The film begins with Gladys trying to become a missionary in China, but the missionary society rejects her due to her lack of education. Eventually, she manages to get a job as an assistant to a veteran missionary working in a remote part of northern China. There, an old inn is being converted into a mission in the hopes that it will give them an opportunity to convert any travelers who stop by. Pursuing social reforms in addition to religious conversions, Gladys becomes popular with the villagers and is given the Chinese name "Jen-ai," meaning "the one who loves people." She receives support from the local Mandarin (Robert Donat) and wins the heart of mixed-race R.O.C. soldier Colonel Lin Nan (Curd Jürgens). But then comes the Japanese invasion of China...
This film provides examples of:
- All-Loving Hero: She didn't get the name "the one who loves people" for nothing.
- But Not Too Foreign: Don't worry, Lin is only half Chinese, so it's totally okay for him to have a romance with Gladys. (But where does that leave the romance of Lin's parents?)
- During the War: The film ends with the start of the Second Sino-Japanese War, which later became the Asian theater of World War II.
- The Great Depression: Set in the 1930s, from 1932 to 1938 if we go by the life of the real Gladys Aylward. In an early London scene, it's briefly mentioned that unemployment is high these days.
- Half-Breed Discrimination: The son of a Dutch father and a Chinese mother, Lin talks about enduring this when he lived in the Netherlands. Believing the Western world would never accept him, he decided to embrace his Chinese half and move to China.
- High Turnover Rate: The job of "foot inspector," who is supposed to enforce the unpopular law against foot binding. Believing in the cause, Gladys takes to the job with crusading vigor.
- Mission from God: From the beginning of the film, Gladys believes God chose her to go to China for some purpose.
- The Missionary: Gladys, of course. But she emphasizes that she's more concerned with her social reforms than achieving conversions.Gladys: To me, it's making each man know that he counts, whether he believes in Christ or Buddha or nothing, Colonel, like you.

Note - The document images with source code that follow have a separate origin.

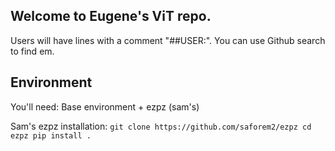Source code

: ## Welcome to Eugene's ViT repo. 
Users will have lines with a comment "##USER:". You can use Github search to find em. 

## Environment
You'll need: Base environment + ezpz (sam's)

Sam's ezpz installation:
`git clone https://github.com/saforem2/ezpz
cd ezpz
pip install .`
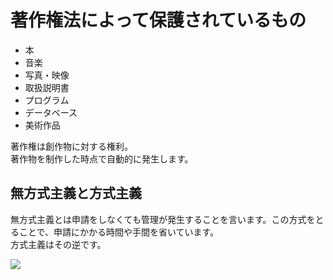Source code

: # 著作権法によって保護されているもの
- 本
- 音楽
- 写真・映像
- 取扱説明書
- プログラム
- データベース
- 美術作品

著作権は創作物に対する権利。<br>
著作物を制作した時点で自動的に発生します。<br>

## 無方式主義と方式主義
無方式主義とは申請をしなくても管理が発生することを言います。この方式をとることで、申請にかかる時間や手間を省いています。<br>
方式主義はその逆です。<br>

[![](https://mermaid.ink/img/pako:eNqrVkrOT0lVslJKy8kvT85ILCpRCHGJyVMAAsfo5_OXPp_V8mLTwudTFj9bsTJWQVfXTqHm2Zw1jxtXPW5cWeMU_WLi9Cd754Dk8Opxjgbxlq5FCOO34um0bUDVz5fPeLq-DWqXS_TjxrmPG9c92T0NSAKVPu2AmeIM0lTzfOauZzP6oKpdo5937nyxYiPCKoiiFw3NzxZ2QBW5RT9dN__5lBXPpm0ACqIrfdzc_rhp2-OmJY-bN0M1uEc_a-l_2rMAU-m8x817Hjeth6rziH46te3ZipkgdUo6SrmpRbmJmSnAQK4G6YpRKslIzU2NUbICMlNS0xJLc0pilGLyaoFKE0tL8oMr85KVrEqKSlN1lEoLUhJLUl0yE9OLEnOVrNISc4qBoqkpmSX5Rb6QiAPHXy0APa7fkg?type=png)](https://mermaid.live/edit#pako:eNqrVkrOT0lVslJKy8kvT85ILCpRCHGJyVMAAsfo5_OXPp_V8mLTwudTFj9bsTJWQVfXTqHm2Zw1jxtXPW5cWeMU_WLi9Cd754Dk8Opxjgbxlq5FCOO34um0bUDVz5fPeLq-DWqXS_TjxrmPG9c92T0NSAKVPu2AmeIM0lTzfOauZzP6oKpdo5937nyxYiPCKoiiFw3NzxZ2QBW5RT9dN__5lBXPpm0ACqIrfdzc_rhp2-OmJY-bN0M1uEc_a-l_2rMAU-m8x817Hjeth6rziH46te3ZipkgdUo6SrmpRbmJmSnAQK4G6YpRKslIzU2NUbICMlNS0xJLc0pilGLyaoFKE0tL8oMr85KVrEqKSlN1lEoLUhJLUl0yE9OLEnOVrNISc4qBoqkpmSX5Rb6QiAPHXy0APa7fkg)
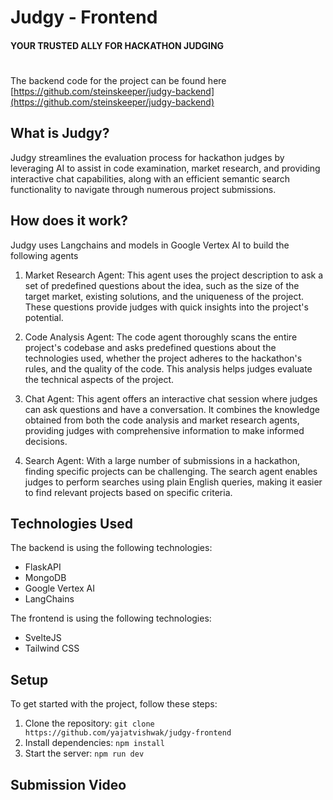 # Judgy - Frontend
#### YOUR TRUSTED ALLY FOR HACKATHON JUDGING
#
The backend code for the project can be found here [https://github.com/steinskeeper/judgy-backend](https://github.com/steinskeeper/judgy-backend)

## What is Judgy?

Judgy streamlines the evaluation process for hackathon judges by leveraging AI to assist in code examination, market research, and providing interactive chat capabilities, along with an efficient semantic search functionality to navigate through numerous project submissions.

## How does it work?

Judgy uses Langchains and models in Google Vertex AI to build the following agents

1. Market Research Agent: This agent uses the project description to ask a set of predefined questions about the idea, such as the size of the target market, existing solutions, and the uniqueness of the project. These questions provide judges with quick insights into the project's potential.

2. Code Analysis Agent: The code agent thoroughly scans the entire project's codebase and asks predefined questions about the technologies used, whether the project adheres to the hackathon's rules, and the quality of the code. This analysis helps judges evaluate the technical aspects of the project.

3. Chat Agent: This agent offers an interactive chat session where judges can ask questions and have a conversation. It combines the knowledge obtained from both the code analysis and market research agents, providing judges with comprehensive information to make informed decisions.

4. Search Agent: With a large number of submissions in a hackathon, finding specific projects can be challenging. The search agent enables judges to perform searches using plain English queries, making it easier to find relevant projects based on specific criteria.


## Technologies Used

The backend is using the following technologies:

-   FlaskAPI
-   MongoDB
-   Google Vertex AI
-   LangChains

The frontend is using the following technologies:

-  SvelteJS
-  Tailwind CSS

## Setup

To get started with the project, follow these steps:

1.  Clone the repository: `git clone https://github.com/yajatvishwak/judgy-frontend`
2.  Install dependencies: `npm install`
3.  Start the server: `npm run dev`


## Submission Video

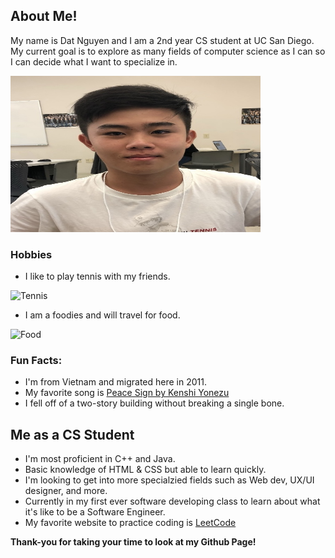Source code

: ## About Me!

My name is Dat Nguyen and I am a 2nd year CS student at UC San Diego. My current goal is to explore 
as many fields of computer science as I can so I can decide what I want to specialize in.

<img src="assets/b2GPLxDhj5nT.jpg" alt="Photo" height="250" width="400"/>

### Hobbies

- I like to play tennis with my friends.

<img src="https://thumbor.forbes.com/thumbor/fit-in/1200x0/filters%3Aformat%28jpg%29/https%3A%2F%2Fspecials-images.forbesimg.com%2Fimageserve%2F1019041262%2F0x0.jpg" alt="Tennis" height="250" width="400"/>

- I am a foodies and will travel for food.

<img src="https://wonect.life/wp-content/uploads/2020/04/ichiran-ramen-test.png" alt="Food" height="250" width="400"/>

### Fun Facts:
- I'm from Vietnam and migrated here in 2011.
- My favorite song is [Peace Sign by Kenshi Yonezu](https://www.youtube.com/watch?v=1oMxrHXzOsY)
- I fell off of a two-story building without breaking a single bone.

## Me as a CS Student
- I'm most proficient in C++ and Java.
- Basic knowledge of HTML & CSS but able to learn quickly.
- I'm looking to get into more specialzied fields such as Web dev, UX/UI designer, and more.
- Currently in my first ever software developing class to learn about what it's like to be a Software Engineer.
- My favorite website to practice coding is [LeetCode](https://leetcode.com/)


**Thank-you for taking your time to look at my Github Page!**
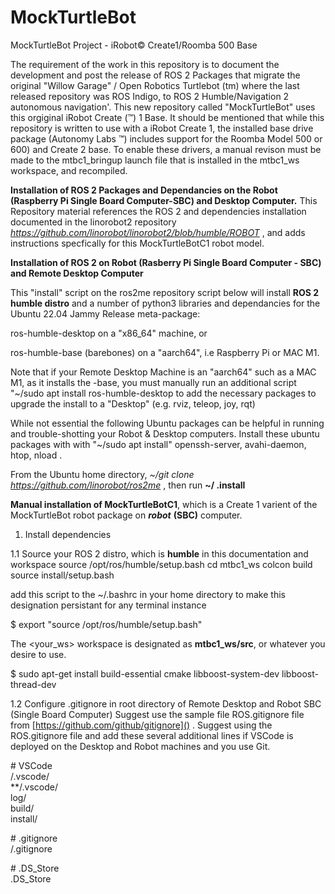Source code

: # MockTurtleBot
MockTurtleBot Project - iRobot© Create1/Roomba 500 Base

The requirement of the work in this repository is to document the development and post the release of  ROS 2 Packages that migrate the original "Willow Garage" / Open Robotics Turtlebot (tm) where the last released repository was ROS Indigo, to ROS 2 Humble/Navigation 2 autonomous navigation'. This new repository called "MockTurtleBot" uses this orgiginal iRobot Create (™) 1 Base. It should be mentioned that while this repository is written to use with a iRobot Create 1, the installed base drive package (Autonomy Labs ™) includes support for the Roomba Model 500 or 600) and Create 2 base. To enable these drivers, a manual revison must be made to the mtbc1_bringup launch file that is installed in the mtbc1_ws workspace, and recompiled.  

**Installation of ROS 2 Packages and Dependancies on the Robot (Raspberry Pi Single Board Computer-SBC) and Desktop Computer.** This Repository material references the ROS 2 and dependencies installation documented in the linorobot2 repository *https://github.com/linorobot/linorobot2/blob/humble/ROBOT* , and adds instructions specfically for this MockTurtleBotC1 robot model.

**Installation of ROS 2 on Robot (Rasberry Pi Single Board Computer - SBC) and Remote Desktop Computer**

This "install" script on the ros2me repository script below will install **ROS 2 humble distro** and a number of python3 libraries and dependancies for the Ubuntu 22.04 Jammy Release meta-package: 

ros-humble-desktop on a "x86_64" machine,  or 

ros-humble-base (barebones) on a "aarch64", i.e Raspberry Pi or MAC M1. 

Note that if your Remote Desktop Machine is an "aarch64" such as a MAC M1, as it installs the -base, you must manually run an additional script "~/sudo apt install ros-humble-desktop to add the necessary packages to upgrade the install to a "Desktop" (e.g. rviz, teleop, joy, rqt)  

While not essential the following Ubuntu packages can be helpful in running and trouble-shotting your Robot & Desktop computers. Install these ubuntu packages with with "~/sudo apt install" openssh-server, avahi-daemon, htop, nload . 

From the Ubuntu home directory, *~/git clone https://github.com/linorobot/ros2me* , then run **~/ .install**

**Manual installation of MockTurtleBotC1**, which is a Create 1 varient of the MockTurtleBot robot package on ***robot*** **(SBC)** computer. 

1. Install dependencies

1.1 Source your ROS 2 distro, which is **humble** in this documentation and workspace
source /opt/ros/humble/setup.bash
cd mtbc1_ws
colcon build
source install/setup.bash

add this script to the ~/.bashrc in your home directory to make this designation persistant for any terminal instance

$ export "source /opt/ros/humble/setup.bash"

The <your_ws> workspace is designated as **mtbc1_ws/src**, or whatever you desire to use.

$ sudo apt-get install build-essential cmake libboost-system-dev libboost-thread-dev

1.2 Configure .gitignore in root directory of Remote Desktop and Robot SBC (Single Board Computer)
Suggest use the sample file ROS.gitignore file from [https://github.com/github/gitignore]() . Suggest using the ROS.gitignore file and add these several additional lines if VSCode is deployed on the Desktop and Robot machines and you use Git.

\# VSCode   
/.vscode/  
**/.vscode/  
log/  
build/  
install/   

\# .gitignore  
/.gitignore

\# .DS_Store  
.DS_Store



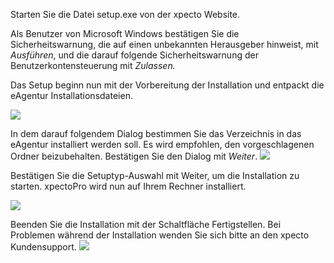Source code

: Starten Sie die Datei setup.exe von der xpecto Website.

Als Benutzer von Microsoft Windows bestätigen Sie die Sicherheitswarnung, die auf einen unbekannten Herausgeber hinweist, mit	*Ausführen*, und die darauf folgende Sicherheitswarnung der Benutzerkontensteuerung mit *Zulassen.*

Das Setup beginn nun mit der Vorbereitung der Installation und entpackt die eAgentur Installationsdateien.

![](http://xpecto.github.io/docs/img/img_1430134599536.png)

In dem darauf folgendem Dialog bestimmen Sie das Verzeichnis in das eAgentur installiert werden soll. Es wird empfohlen, den vorgeschlagenen Ordner beizubehalten. Bestätigen Sie den Dialog mit *Weiter*.
![](http://xpecto.github.io/docs/img/img_1430134632060.png)

Bestätigen Sie die Setuptyp-Auswahl mit Weiter, um die Installation zu starten. xpectoPro wird nun auf Ihrem Rechner installiert. 

![](http://xpecto.github.io/docs/img/img_1430134674440.png)

Beenden Sie die Installation mit der Schaltfläche Fertigstellen. Bei Problemen während der Installation wenden Sie sich bitte an den xpecto Kundensupport.
![](http://xpecto.github.io/docs/img/img_1430134706939.png)
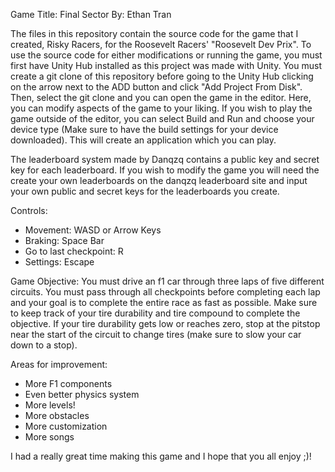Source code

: Game Title: Final Sector
By: Ethan Tran

The files in this repository contain the source code for the game that I created, Risky Racers, for the Roosevelt Racers' "Roosevelt Dev Prix". 
To use the source code for either modifications or running the game, you must first have Unity Hub installed as this project was made with Unity.
You must create a git clone of this repository before going to the Unity Hub clicking on the arrow next to the ADD button and click "Add Project From Disk".
Then, select the git clone and you can open the game in the editor. Here, you can modify aspects of the game to your liking. If you wish to play the game
outside of the editor, you can select Build and Run and choose your device type (Make sure to have the build settings for your device downloaded). This will
create an application which you can play.

The leaderboard system made by Danqzq contains a public key and secret key for each leaderboard. If you wish to modify the game you will need the create your
own leaderboards on the danqzq leaderboard site and input your own public and secret keys for the leaderboards you create.

Controls:
- Movement: WASD or Arrow Keys
- Braking: Space Bar
- Go to last checkpoint: R
- Settings: Escape

Game Objective:
You must drive an f1 car through three laps of five different circuits. You must pass through all checkpoints before completing each lap and your goal is
to complete the entire race as fast as possible. Make sure to keep track of your tire durability and tire compound to complete the objective. If your tire
durability gets low or reaches zero, stop at the pitstop near the start of the circuit to change tires (make sure to slow your car down to a stop).

Areas for improvement:
- More F1 components
- Even better physics system
- More levels!
- More obstacles
- More customization
- More songs

I had a really great time making this game and I hope that you all enjoy ;)!
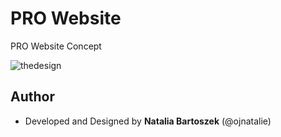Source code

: <h1>PRO Website</h1>
<p>PRO Website Concept</p>
<img src="https://user-images.githubusercontent.com/24959950/40327255-85374e98-5d42-11e8-8b2b-c6eb66de4129.jpg" alt="thedesign">
<h2>Author</h2>
<ul>
    <li>Developed and Designed by <strong>Natalia Bartoszek</strong> (@ojnatalie)</li>
</ul>
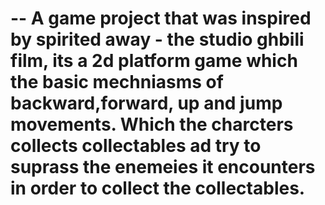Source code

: # -- A game project that was inspired by spirited away - the studio ghbili film, its a 2d platform game which the basic mechniasms of backward,forward, up and jump movements. Which the charcters collects collectables ad try to suprass the enemeies it encounters in order to collect the collectables. 
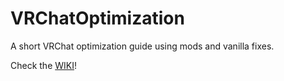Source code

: # VRChatOptimization
A short VRChat optimization guide using mods and vanilla fixes.

Check the [WIKI](https://github.com/uhKayla/VRChatOptimization/wiki)!
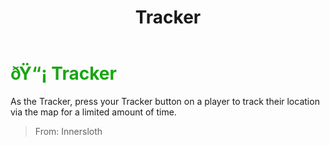 ﻿---
lang: en-US
title: Tracker
prev: Scientist
next: Crewmate
---
# <font color="#19a612">ðŸ“¡ <b>Tracker</b></font> <Badge text="Vanilla" type="tip" vertical="middle"/>

As the Tracker, press your Tracker button on a player to track their location via the map for a limited amount of time.<br>
> From: Innersloth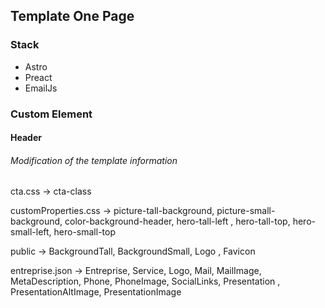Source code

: ## Template One Page

### Stack
- Astro
- Preact
- EmailJs

### Custom Element

#### Header
###### Modification of the template information
cta.css -> cta-class


customProperties.css -> picture-tall-background, picture-small-background, color-background-header, hero-tall-left , hero-tall-top, hero-small-left, hero-small-top


public -> BackgroundTall, BackgroundSmall, Logo , Favicon


entreprise.json -> Entreprise, Service, Logo, Mail, MailImage, MetaDescription, Phone, PhoneImage, SocialLinks, Presentation , PresentationAltImage, PresentationImage
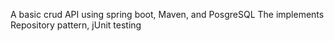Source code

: A basic crud API using spring boot, Maven, and PosgreSQL
The implements Repository pattern, jUnit testing

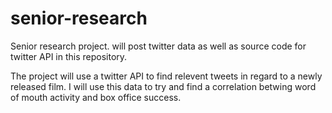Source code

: # senior-research
Senior research project. will post twitter data as well as source code for twitter API in this repository.

The project will use a twitter API to find relevent tweets in regard to a newly released film. I will use
this data to try and find a correlation betwing word of mouth activity and box office success.
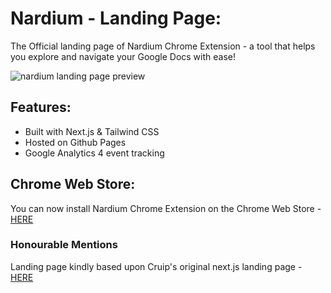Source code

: # Nardium - Landing Page:

The Official landing page of Nardium Chrome Extension - a tool that helps you explore and navigate your Google Docs with ease!

![nardium landing page preview](https://drive.google.com/uc?export=view&id=1o3HYyhBHk8QQ6Rp7cUkquVX4QIv-d04K)

## Features:

-   Built with Next.js & Tailwind CSS
-   Hosted on Github Pages
-   Google Analytics 4 event tracking

## Chrome Web Store:

You can now install Nardium Chrome Extension on the Chrome Web Store - [HERE][1]

### Honourable Mentions

Landing page kindly based upon Cruip's original next.js landing page - [HERE](https://github.com/cruip/open-react-template)

[1]: https://chrome.google.com/webstore/detail/nardium-google-docs-outli/bmomoeeeljdicegfjigecnlmeifmhmam "HERE"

- Not Even Bothering with the Accent: The real Gladys Aylward spoke with a Cockney accent, but Ingrid Bergman doesn't bother to sound like anything other than her usual Swedish self.
- Promoted to Love Interest: Lin Nan was a real person, but he never had a romance with Gladys Aylward. (He wasn't really mixed-race either, of course.)
- Technical Pacifist: Gladys refuses to deliver an order telling the local people to prepare for war with the Japanese because it conflicts with her pacifist beliefs. As it happens, she is okay with Lin delivering the order while he just happens to be traveling with her.
- Translation Convention: In the early part of the film, Chinese characters only speak English in the presence of Gladys if they have been established to know English. Once Gladys has learned Chinese, everyone speaks English for the rest of the movie.
- Very Loosely Based on a True Story: Let's just say that the real Gladys Aylward was not happy with the liberties that were taken.
- Yellow Face: Lin Nan was made mixed-race, so it's somewhat excusable that he's played by Curd Jürgens. However, there's no excuse at all for Robert Donat being cast as the Mandarin. Oh, and before Jürgens was cast, the role of Lin was intended for Sean Connery of all people!